Quand vous avez débuté le cyclisme, n’avez-vous pas encore été plus impressionné par ses victoires ?
"Évidemment. Ce qui m’a vraiment frappé, c’est le palmarès, l’accumulation et la qualité des victoires. Moi qui éprouvais des difficultés à conclure."
Une de ses multiples qualités de coureur que vous auriez aimé avoir ?
"J’hésite entre le sprint qui m’aurait permis de gagner plus de course et son talent de rouleur contre-la-montre.
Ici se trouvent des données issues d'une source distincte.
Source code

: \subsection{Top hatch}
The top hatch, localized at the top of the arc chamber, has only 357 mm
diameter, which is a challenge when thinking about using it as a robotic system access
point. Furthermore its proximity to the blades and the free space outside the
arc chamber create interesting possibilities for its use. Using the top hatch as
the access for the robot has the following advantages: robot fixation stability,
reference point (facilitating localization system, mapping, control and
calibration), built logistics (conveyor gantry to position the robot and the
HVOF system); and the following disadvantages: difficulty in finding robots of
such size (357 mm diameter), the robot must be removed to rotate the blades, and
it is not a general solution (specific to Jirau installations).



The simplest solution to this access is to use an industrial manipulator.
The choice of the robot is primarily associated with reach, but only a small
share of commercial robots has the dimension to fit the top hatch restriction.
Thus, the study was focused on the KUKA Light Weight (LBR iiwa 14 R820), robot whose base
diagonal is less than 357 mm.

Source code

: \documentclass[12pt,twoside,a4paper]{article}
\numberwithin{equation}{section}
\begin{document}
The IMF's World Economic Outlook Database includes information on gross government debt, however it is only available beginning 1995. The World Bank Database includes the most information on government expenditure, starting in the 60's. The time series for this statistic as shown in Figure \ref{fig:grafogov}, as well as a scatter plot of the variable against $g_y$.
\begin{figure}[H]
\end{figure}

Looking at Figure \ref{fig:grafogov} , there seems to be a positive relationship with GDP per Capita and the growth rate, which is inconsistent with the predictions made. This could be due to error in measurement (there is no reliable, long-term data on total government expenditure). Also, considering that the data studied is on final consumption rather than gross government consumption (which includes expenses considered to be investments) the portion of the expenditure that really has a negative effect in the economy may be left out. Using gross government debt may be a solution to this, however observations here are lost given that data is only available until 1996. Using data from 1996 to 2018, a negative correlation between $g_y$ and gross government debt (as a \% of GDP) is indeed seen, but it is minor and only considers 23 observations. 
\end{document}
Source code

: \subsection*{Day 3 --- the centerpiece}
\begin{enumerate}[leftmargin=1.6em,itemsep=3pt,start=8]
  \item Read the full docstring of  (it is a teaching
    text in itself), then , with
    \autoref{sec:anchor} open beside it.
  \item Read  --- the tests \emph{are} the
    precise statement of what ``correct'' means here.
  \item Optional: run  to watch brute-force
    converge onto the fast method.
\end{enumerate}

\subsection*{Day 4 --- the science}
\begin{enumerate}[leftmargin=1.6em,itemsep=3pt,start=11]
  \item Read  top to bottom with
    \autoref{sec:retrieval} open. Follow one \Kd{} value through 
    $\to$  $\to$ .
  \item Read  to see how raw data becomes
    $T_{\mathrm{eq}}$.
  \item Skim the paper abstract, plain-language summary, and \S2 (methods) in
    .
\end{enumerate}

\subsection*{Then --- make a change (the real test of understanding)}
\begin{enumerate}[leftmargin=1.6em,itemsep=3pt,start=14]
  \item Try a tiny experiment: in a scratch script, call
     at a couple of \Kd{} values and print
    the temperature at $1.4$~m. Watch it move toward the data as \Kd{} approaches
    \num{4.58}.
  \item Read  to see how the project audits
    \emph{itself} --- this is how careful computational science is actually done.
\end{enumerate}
Je sprintais comme un fer à repasser comme on dit et, en chrono, je m’ennuyais."
A contrario, une qualité sur le vélo que vous avez et qu’il ne possédait pas ?
"Ce serait prétentieux mais j’étais plus fort que lui dans les descentes. Quand il me suivait, il disait souvent que j’étais fou."
Impossible de comparer vos palmarès mais vous avez quand même décroché une médaille de bronze aux J.O. d’Athènes en 2004 et lui pas…
"Ne comparons pas. À l’époque, il fallait être amateur pour y participer. Sinon, il aurait gagné plusieurs médailles en chrono et sur route. Néanmoins, la reconnaissance est internationale. Tous les jeunes rêvent d’être un jour sur le podium des J.O. Au Canada, c’est mon seul résultat qui compte."
À propos du Canada, pourquoi avoir choisi l’exil à l’autre bout du monde après votre carrière car vos parents souffrent de l’éloignement ?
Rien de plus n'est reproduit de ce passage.